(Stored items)
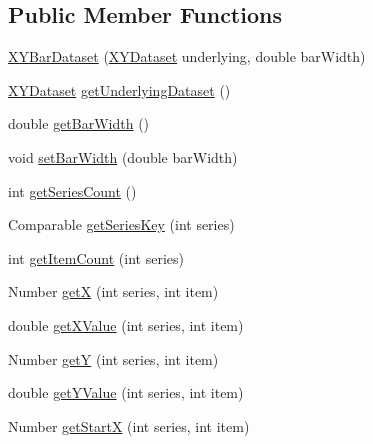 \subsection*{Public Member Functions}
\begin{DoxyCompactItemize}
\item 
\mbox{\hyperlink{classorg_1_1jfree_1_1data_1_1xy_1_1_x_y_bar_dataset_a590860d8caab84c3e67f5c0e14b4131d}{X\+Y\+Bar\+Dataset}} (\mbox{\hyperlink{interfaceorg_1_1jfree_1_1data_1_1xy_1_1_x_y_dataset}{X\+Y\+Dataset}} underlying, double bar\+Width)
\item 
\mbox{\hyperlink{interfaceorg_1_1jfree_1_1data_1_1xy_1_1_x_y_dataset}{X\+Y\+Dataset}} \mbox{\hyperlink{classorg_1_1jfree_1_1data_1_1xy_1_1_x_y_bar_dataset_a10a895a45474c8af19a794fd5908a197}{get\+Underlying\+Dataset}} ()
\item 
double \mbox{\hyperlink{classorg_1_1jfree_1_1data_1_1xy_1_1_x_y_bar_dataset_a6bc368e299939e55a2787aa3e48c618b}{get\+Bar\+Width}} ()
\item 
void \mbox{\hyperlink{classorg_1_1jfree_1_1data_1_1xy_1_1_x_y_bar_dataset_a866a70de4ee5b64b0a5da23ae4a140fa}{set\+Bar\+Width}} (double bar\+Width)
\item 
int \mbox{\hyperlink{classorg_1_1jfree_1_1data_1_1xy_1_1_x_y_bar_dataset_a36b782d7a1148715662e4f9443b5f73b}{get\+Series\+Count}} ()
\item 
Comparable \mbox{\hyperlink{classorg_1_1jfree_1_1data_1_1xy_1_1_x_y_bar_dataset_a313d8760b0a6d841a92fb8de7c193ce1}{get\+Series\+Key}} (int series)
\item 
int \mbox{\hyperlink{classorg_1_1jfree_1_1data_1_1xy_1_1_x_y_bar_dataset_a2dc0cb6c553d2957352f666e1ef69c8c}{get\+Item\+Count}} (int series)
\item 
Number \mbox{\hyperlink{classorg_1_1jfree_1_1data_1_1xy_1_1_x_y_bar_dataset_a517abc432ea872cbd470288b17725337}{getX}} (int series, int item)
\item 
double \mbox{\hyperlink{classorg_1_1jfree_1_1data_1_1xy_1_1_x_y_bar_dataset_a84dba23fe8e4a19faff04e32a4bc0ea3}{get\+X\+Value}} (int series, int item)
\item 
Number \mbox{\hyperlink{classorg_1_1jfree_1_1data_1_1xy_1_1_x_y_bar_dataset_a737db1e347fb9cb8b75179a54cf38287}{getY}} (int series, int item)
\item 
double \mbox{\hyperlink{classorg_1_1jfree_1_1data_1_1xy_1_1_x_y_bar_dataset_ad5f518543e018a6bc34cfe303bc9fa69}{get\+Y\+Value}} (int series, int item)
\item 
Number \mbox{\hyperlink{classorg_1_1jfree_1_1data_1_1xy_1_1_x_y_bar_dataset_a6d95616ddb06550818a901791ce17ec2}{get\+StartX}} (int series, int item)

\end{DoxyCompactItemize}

--

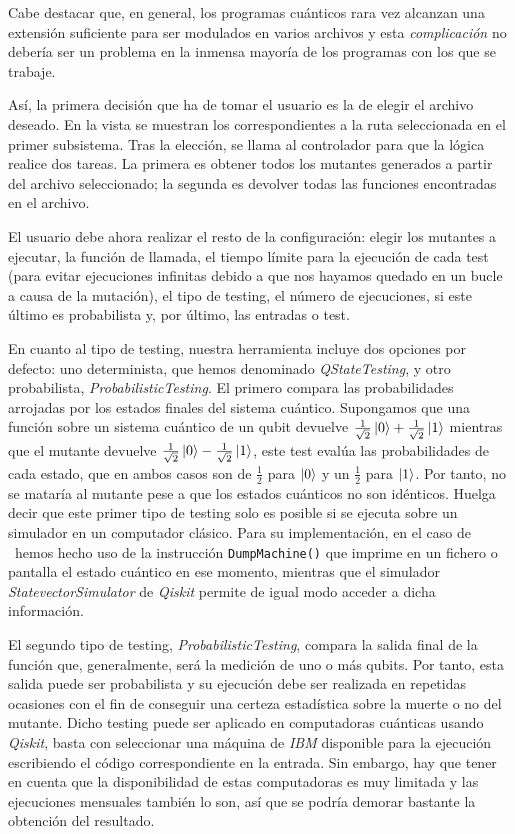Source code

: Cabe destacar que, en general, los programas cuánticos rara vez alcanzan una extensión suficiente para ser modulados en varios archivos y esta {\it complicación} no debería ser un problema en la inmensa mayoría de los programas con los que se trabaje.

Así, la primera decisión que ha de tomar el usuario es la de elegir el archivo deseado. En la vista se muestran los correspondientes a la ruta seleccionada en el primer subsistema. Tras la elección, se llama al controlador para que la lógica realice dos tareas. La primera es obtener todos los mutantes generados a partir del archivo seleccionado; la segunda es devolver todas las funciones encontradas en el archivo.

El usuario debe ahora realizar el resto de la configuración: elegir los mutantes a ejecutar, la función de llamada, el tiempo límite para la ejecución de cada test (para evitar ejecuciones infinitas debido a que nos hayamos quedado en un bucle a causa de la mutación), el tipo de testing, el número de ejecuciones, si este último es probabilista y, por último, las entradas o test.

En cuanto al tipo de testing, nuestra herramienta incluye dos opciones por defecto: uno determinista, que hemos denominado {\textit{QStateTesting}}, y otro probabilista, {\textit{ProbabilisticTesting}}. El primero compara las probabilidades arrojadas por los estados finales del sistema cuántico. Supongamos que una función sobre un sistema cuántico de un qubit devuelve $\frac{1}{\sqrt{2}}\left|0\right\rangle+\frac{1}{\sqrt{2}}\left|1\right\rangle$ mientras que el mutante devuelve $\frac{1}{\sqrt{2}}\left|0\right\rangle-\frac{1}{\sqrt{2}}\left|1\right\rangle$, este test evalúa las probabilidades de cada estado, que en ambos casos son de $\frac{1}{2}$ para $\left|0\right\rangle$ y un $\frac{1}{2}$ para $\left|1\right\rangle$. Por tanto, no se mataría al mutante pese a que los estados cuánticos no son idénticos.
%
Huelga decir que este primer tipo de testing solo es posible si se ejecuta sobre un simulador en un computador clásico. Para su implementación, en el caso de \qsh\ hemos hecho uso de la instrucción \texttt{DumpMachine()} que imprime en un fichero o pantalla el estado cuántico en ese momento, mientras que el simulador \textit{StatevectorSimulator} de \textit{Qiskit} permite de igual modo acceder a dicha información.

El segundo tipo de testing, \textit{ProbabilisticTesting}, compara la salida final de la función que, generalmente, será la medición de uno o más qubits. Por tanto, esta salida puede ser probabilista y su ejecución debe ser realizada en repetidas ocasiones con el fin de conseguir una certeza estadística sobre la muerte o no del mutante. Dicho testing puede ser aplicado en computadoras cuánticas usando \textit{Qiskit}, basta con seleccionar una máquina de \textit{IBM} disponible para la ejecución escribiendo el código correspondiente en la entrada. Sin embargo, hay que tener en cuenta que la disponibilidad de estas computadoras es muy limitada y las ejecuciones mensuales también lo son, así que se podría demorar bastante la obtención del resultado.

--

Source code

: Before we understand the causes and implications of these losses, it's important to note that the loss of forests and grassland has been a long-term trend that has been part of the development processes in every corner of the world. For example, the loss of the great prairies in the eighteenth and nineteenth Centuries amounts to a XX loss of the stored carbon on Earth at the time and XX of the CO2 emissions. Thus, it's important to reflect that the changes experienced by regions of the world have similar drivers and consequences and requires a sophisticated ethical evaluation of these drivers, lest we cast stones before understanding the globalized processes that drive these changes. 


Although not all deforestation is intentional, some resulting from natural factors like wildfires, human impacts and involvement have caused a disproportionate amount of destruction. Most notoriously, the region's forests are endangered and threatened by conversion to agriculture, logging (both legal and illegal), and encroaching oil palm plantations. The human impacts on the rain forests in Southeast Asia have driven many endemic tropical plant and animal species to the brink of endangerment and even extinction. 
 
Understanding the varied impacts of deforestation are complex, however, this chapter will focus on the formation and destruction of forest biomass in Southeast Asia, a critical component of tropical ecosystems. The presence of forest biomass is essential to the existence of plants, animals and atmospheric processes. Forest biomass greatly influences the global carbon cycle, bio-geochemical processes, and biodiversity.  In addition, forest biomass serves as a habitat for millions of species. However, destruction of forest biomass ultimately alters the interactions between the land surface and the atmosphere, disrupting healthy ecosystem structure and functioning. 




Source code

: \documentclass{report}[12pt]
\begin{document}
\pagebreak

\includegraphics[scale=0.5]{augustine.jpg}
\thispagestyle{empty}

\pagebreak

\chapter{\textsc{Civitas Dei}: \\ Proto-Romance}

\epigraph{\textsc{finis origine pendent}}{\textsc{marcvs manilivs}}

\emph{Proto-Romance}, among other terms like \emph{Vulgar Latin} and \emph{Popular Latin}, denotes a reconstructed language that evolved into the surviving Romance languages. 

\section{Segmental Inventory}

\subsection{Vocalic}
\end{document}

Your task
Only the lines containing the string "Count" are needed; pull them out of the records.

Reply to the exercise
int \mbox{\hyperlink{classorg_1_1jfree_1_1data_1_1xy_1_1_x_y_bar_dataset_a36b782d7a1148715662e4f9443b5f73b}{get\+Series\+Count}} ()
int \mbox{\hyperlink{classorg_1_1jfree_1_1data_1_1xy_1_1_x_y_bar_dataset_a2dc0cb6c553d2957352f666e1ef69c8c}{get\+Item\+Count}} (int series)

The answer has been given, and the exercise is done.